=== TRY IT ===
Copy each line below that includes "such".

=== RECORDED DATA ===
☆ ☆ ☆ ☆

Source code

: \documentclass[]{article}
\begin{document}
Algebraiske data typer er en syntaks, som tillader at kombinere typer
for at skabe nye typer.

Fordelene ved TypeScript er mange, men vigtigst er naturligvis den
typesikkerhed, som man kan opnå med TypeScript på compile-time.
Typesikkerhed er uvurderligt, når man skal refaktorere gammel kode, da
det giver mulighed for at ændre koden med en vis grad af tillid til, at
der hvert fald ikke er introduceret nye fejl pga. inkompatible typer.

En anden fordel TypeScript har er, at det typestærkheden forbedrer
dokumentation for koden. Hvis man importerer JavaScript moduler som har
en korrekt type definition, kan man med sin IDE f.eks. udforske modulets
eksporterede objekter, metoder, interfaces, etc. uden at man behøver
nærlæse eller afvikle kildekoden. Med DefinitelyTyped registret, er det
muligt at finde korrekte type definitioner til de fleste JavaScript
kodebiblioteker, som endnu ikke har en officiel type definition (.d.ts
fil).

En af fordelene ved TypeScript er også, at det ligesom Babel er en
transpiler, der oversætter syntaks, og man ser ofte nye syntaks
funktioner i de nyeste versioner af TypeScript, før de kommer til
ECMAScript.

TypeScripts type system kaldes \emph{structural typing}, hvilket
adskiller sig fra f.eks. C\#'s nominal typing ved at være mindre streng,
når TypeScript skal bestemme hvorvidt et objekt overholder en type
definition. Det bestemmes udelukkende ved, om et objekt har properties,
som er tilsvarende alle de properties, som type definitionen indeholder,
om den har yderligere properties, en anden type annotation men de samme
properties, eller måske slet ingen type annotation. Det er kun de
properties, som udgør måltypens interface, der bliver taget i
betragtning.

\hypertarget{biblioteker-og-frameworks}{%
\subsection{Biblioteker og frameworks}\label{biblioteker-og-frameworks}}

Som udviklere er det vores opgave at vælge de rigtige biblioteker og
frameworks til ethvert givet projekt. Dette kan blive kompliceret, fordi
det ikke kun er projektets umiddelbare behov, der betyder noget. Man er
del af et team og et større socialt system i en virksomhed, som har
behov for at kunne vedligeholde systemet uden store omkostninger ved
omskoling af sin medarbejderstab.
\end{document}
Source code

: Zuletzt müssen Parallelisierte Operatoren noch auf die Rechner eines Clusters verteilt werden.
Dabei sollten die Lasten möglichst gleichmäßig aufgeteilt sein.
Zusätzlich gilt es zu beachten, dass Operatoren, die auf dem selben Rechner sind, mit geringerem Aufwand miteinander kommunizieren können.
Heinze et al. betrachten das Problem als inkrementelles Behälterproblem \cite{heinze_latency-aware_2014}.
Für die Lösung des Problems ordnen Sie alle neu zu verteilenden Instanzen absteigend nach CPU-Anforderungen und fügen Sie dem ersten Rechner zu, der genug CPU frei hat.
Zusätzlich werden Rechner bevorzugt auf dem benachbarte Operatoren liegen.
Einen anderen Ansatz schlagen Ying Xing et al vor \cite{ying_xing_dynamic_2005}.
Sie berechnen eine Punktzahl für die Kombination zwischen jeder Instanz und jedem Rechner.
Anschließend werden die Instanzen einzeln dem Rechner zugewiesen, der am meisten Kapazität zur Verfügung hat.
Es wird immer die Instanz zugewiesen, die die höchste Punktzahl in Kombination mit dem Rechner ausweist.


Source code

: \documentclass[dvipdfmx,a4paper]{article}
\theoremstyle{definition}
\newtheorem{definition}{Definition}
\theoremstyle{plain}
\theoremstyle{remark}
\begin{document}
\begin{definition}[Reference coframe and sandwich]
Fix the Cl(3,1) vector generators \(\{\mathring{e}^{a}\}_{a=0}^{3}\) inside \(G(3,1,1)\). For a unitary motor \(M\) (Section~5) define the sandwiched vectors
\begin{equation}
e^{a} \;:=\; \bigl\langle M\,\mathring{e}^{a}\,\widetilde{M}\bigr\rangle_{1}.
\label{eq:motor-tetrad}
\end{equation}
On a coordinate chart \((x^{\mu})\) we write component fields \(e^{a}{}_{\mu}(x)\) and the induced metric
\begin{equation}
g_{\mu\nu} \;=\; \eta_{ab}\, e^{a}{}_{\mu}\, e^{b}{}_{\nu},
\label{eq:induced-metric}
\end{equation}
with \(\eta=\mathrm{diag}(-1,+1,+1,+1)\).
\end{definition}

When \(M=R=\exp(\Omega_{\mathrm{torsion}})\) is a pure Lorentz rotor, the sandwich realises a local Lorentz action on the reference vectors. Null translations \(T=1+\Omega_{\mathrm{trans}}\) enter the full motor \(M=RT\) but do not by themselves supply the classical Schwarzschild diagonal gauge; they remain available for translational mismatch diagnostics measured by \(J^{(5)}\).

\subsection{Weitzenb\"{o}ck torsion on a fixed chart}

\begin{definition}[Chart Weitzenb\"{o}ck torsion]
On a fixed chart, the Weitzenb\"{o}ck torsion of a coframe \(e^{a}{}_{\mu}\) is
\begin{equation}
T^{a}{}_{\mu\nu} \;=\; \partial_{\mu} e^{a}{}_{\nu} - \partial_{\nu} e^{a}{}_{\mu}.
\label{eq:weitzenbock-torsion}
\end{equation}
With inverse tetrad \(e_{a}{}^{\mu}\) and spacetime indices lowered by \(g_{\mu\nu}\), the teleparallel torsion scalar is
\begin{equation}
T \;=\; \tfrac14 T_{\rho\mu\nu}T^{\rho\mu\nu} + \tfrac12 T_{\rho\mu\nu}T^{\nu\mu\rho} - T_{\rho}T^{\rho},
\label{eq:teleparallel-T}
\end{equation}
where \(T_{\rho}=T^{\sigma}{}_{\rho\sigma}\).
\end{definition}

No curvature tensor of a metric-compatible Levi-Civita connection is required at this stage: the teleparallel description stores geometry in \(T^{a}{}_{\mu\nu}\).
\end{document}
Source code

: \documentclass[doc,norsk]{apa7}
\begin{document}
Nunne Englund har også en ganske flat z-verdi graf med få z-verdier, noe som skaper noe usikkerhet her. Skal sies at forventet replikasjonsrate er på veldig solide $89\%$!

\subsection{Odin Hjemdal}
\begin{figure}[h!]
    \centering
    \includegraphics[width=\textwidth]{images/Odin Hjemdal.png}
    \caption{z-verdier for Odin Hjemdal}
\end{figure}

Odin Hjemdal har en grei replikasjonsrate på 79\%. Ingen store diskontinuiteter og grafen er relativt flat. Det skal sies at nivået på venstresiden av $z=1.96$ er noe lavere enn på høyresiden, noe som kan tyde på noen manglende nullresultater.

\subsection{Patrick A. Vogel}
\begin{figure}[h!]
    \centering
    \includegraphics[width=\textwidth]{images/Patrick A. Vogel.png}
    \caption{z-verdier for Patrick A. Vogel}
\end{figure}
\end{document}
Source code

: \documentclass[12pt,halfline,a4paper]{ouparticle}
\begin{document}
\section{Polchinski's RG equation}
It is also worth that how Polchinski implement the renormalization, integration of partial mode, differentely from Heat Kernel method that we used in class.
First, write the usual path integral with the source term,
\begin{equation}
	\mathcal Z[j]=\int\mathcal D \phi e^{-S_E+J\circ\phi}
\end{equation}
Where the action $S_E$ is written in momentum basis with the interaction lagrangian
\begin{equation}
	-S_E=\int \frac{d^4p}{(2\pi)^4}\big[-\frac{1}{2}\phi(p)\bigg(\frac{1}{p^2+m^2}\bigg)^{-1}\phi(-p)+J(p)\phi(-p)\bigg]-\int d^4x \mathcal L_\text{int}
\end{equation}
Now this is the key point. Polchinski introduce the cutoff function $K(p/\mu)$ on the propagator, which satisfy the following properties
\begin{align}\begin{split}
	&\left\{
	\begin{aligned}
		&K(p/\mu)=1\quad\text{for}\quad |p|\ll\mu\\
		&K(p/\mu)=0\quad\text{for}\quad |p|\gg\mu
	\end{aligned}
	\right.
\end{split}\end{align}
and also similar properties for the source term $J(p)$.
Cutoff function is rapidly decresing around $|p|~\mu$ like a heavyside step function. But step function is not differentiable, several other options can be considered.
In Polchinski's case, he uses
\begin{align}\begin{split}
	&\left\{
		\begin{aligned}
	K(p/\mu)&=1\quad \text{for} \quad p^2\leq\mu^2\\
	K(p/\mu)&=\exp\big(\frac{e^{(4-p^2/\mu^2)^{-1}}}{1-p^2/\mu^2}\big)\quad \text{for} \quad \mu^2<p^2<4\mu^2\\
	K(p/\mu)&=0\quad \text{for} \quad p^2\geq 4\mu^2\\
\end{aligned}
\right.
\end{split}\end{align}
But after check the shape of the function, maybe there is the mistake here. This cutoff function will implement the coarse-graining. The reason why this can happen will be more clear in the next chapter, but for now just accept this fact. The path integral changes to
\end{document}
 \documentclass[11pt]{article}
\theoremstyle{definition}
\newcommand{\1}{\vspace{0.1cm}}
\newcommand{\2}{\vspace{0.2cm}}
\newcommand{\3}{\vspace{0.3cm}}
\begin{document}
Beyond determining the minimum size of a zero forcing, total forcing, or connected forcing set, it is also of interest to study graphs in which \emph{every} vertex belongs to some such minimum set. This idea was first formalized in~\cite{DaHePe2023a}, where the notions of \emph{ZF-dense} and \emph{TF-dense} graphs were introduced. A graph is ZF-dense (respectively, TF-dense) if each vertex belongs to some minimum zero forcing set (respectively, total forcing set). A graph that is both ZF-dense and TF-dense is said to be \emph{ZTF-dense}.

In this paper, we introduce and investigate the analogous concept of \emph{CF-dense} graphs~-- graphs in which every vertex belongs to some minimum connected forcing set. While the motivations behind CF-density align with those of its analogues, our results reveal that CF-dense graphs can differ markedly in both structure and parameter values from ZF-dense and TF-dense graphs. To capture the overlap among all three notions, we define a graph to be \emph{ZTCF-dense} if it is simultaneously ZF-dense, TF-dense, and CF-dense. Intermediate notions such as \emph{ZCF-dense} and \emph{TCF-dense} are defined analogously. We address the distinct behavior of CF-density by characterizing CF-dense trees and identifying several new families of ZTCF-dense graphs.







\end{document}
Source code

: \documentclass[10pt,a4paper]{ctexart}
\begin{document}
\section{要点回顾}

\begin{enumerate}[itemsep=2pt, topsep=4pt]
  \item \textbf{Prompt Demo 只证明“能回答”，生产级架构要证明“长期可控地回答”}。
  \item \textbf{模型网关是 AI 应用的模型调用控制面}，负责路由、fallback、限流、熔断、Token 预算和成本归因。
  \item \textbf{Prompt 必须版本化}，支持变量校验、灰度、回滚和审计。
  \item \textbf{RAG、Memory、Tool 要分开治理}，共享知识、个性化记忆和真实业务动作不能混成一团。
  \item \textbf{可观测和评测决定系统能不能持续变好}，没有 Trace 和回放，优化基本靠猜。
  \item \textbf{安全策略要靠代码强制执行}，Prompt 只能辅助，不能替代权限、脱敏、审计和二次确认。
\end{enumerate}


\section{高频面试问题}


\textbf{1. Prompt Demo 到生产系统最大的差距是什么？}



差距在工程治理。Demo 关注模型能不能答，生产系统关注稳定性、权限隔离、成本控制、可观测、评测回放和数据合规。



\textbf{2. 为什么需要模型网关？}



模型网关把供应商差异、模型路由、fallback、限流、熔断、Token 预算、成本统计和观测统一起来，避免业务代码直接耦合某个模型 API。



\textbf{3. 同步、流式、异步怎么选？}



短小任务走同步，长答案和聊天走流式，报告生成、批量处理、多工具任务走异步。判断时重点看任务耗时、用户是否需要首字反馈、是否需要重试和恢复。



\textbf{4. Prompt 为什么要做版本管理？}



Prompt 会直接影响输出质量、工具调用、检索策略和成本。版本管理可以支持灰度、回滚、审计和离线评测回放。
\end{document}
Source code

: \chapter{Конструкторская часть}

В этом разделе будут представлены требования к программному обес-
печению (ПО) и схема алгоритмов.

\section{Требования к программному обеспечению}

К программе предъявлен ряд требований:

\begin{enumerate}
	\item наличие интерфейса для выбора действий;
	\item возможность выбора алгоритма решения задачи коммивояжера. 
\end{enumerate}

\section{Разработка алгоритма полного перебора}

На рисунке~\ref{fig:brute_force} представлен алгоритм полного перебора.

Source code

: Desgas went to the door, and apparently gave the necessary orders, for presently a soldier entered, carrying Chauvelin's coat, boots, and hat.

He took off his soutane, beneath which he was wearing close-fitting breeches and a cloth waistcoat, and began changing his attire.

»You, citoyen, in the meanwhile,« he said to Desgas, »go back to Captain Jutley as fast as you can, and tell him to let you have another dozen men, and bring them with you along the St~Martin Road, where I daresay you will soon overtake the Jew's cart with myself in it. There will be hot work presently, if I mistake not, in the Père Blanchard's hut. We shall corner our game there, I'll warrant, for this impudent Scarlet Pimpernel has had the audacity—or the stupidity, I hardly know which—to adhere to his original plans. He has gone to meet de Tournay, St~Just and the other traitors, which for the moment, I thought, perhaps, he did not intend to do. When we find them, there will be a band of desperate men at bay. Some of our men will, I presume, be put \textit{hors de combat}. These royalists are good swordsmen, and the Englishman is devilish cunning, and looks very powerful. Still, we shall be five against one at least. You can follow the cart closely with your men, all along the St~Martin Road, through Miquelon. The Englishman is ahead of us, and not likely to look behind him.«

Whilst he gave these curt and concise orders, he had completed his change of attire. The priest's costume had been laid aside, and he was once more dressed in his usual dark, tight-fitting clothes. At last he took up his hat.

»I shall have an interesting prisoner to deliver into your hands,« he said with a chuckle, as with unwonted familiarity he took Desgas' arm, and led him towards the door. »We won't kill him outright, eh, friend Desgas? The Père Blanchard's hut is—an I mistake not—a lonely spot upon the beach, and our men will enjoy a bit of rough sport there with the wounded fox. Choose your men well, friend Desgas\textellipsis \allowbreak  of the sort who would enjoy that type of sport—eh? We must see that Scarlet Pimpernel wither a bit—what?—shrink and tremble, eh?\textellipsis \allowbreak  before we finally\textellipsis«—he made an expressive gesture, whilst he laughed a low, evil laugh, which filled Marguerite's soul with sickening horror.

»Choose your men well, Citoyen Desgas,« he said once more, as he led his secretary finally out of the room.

☆ ☆ ☆ ☆

=== SOLUTION FOR THIS TASK ===
Beyond determining the minimum size of a zero forcing, total forcing, or connected forcing set, it is also of interest to study graphs in which \emph{every} vertex belongs to some such minimum set. This idea was first formalized in~\cite{DaHePe2023a}, where the notions of \emph{ZF-dense} and \emph{TF-dense} graphs were introduced. A graph is ZF-dense (respectively, TF-dense) if each vertex belongs to some minimum zero forcing set (respectively, total forcing set). A graph that is both ZF-dense and TF-dense is said to be \emph{ZTF-dense}.
In this paper, we introduce and investigate the analogous concept of \emph{CF-dense} graphs~-- graphs in which every vertex belongs to some minimum connected forcing set. While the motivations behind CF-density align with those of its analogues, our results reveal that CF-dense graphs can differ markedly in both structure and parameter values from ZF-dense and TF-dense graphs. To capture the overlap among all three notions, we define a graph to be \emph{ZTCF-dense} if it is simultaneously ZF-dense, TF-dense, and CF-dense. Intermediate notions such as \emph{ZCF-dense} and \emph{TCF-dense} are defined analogously. We address the distinct behavior of CF-density by characterizing CF-dense trees and identifying several new families of ZTCF-dense graphs.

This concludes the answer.